Start of Data extracts
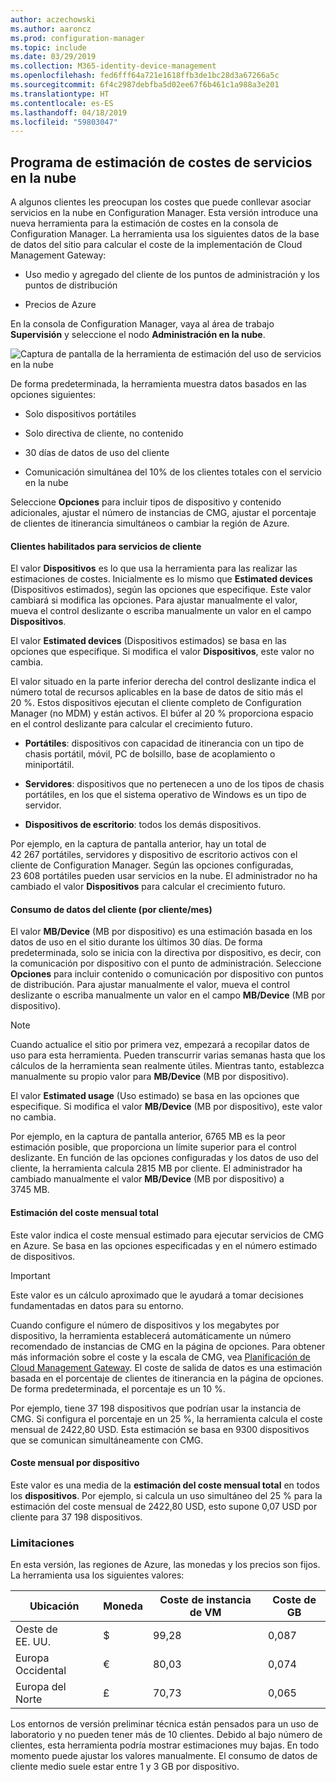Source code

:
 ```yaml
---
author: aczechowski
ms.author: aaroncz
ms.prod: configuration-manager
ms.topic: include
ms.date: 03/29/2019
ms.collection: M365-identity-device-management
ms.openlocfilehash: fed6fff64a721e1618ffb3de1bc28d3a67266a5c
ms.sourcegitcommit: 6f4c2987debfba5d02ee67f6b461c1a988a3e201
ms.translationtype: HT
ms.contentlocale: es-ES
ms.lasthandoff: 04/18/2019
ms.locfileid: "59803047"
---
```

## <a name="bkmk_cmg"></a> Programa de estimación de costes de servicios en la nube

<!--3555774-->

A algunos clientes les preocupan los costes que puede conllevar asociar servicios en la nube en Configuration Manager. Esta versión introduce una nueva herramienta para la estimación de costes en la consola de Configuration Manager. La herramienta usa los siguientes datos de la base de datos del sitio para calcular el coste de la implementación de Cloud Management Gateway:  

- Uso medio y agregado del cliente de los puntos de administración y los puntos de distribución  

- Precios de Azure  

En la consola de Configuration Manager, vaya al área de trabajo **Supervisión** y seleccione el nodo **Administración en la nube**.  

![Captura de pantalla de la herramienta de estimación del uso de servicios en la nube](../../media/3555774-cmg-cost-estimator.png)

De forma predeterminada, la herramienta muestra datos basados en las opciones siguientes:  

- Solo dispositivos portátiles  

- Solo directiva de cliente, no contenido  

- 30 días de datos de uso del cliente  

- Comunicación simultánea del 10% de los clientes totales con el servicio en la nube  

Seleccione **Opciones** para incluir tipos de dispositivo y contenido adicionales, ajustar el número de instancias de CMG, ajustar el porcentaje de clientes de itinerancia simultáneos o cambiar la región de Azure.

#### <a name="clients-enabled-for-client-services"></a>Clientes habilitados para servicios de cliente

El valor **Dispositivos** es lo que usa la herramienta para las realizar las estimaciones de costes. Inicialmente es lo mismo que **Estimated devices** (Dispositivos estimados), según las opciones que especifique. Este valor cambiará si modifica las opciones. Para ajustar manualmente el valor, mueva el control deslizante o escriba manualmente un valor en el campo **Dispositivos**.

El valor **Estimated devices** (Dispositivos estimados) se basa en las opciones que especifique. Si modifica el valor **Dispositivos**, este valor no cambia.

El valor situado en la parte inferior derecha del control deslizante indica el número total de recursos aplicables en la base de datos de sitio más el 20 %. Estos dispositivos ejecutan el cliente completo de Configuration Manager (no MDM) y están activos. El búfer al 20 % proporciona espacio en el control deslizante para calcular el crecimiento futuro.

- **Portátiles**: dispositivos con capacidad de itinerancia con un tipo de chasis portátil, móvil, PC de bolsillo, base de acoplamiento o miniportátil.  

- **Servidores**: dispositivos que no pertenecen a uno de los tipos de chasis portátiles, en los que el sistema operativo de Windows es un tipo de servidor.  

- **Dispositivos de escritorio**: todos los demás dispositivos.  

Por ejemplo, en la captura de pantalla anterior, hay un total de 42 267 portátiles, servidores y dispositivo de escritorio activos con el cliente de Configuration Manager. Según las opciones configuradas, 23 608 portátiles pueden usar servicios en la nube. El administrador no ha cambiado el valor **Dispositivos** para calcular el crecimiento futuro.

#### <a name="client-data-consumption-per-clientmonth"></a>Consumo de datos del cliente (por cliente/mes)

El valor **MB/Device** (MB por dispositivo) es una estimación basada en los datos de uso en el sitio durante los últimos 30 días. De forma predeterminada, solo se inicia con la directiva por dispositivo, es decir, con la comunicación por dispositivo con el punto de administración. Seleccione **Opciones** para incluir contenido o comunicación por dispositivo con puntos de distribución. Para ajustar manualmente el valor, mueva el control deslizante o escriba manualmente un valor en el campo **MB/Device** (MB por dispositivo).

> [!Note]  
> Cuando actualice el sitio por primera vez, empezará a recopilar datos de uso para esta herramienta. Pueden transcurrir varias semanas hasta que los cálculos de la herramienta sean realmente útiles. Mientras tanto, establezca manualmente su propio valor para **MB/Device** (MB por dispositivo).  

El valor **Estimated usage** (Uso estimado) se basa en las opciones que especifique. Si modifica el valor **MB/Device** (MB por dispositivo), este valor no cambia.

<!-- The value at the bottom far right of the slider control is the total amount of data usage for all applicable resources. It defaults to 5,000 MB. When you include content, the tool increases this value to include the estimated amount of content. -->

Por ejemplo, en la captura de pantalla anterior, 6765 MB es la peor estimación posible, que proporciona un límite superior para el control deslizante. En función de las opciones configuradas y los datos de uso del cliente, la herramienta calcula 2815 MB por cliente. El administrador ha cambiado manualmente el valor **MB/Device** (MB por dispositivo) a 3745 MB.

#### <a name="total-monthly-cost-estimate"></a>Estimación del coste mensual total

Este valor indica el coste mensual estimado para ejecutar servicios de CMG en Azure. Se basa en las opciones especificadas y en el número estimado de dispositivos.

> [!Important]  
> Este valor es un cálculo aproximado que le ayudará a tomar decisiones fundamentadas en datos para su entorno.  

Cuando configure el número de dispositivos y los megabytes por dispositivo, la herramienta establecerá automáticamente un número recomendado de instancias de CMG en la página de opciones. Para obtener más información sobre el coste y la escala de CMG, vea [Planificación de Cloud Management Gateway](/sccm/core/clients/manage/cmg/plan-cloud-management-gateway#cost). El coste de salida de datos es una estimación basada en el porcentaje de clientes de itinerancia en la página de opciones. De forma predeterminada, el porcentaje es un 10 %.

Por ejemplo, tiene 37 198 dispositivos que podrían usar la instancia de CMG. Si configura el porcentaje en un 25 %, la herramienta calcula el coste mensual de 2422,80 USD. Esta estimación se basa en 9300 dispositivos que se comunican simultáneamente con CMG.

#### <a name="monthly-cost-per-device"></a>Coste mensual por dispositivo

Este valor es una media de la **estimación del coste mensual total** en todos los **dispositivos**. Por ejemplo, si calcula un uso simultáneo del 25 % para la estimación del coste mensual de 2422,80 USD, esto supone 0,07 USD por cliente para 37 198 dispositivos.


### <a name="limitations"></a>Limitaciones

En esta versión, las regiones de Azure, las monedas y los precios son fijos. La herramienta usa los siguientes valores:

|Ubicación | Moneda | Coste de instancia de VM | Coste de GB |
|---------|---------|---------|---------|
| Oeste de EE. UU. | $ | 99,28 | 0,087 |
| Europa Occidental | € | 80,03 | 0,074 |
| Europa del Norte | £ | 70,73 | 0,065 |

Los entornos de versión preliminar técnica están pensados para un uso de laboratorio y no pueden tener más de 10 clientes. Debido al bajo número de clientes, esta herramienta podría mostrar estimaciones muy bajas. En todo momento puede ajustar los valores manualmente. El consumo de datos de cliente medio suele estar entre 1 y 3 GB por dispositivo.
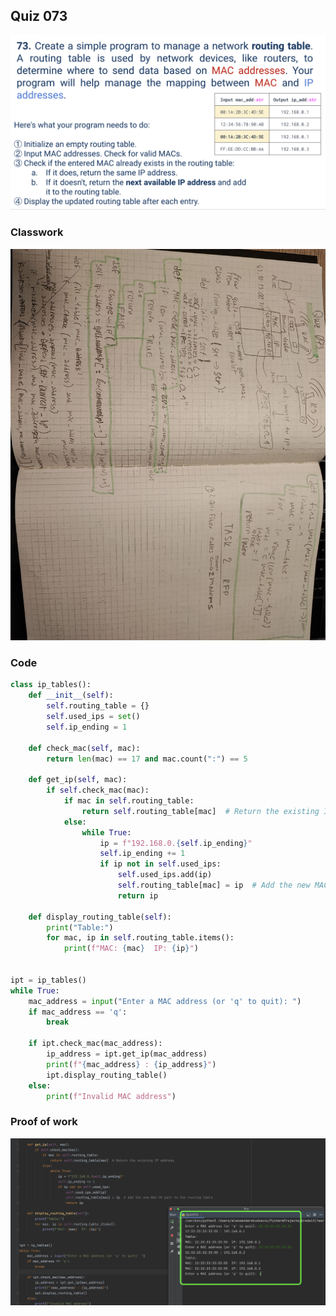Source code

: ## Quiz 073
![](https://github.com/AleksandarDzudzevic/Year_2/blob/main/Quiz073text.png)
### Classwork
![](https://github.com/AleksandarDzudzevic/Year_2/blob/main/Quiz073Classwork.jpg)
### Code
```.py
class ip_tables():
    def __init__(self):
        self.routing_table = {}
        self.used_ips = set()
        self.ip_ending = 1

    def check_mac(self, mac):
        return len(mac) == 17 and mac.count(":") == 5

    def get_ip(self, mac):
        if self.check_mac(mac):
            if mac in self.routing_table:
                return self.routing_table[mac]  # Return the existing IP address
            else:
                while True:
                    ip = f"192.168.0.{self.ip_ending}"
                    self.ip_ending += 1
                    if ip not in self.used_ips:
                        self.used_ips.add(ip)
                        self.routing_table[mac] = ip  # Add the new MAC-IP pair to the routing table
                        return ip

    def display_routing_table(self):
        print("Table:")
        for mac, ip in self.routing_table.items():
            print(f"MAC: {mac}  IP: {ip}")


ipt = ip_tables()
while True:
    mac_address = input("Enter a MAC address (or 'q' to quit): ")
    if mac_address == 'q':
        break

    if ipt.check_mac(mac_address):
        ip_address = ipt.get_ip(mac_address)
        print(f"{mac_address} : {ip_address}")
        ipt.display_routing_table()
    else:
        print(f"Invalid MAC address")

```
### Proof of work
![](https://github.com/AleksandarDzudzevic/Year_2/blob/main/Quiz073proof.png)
End of Data extracts
What is expected » State how many lines of the material contain the string "siguientes", with no other words.

Solution for this problem » 3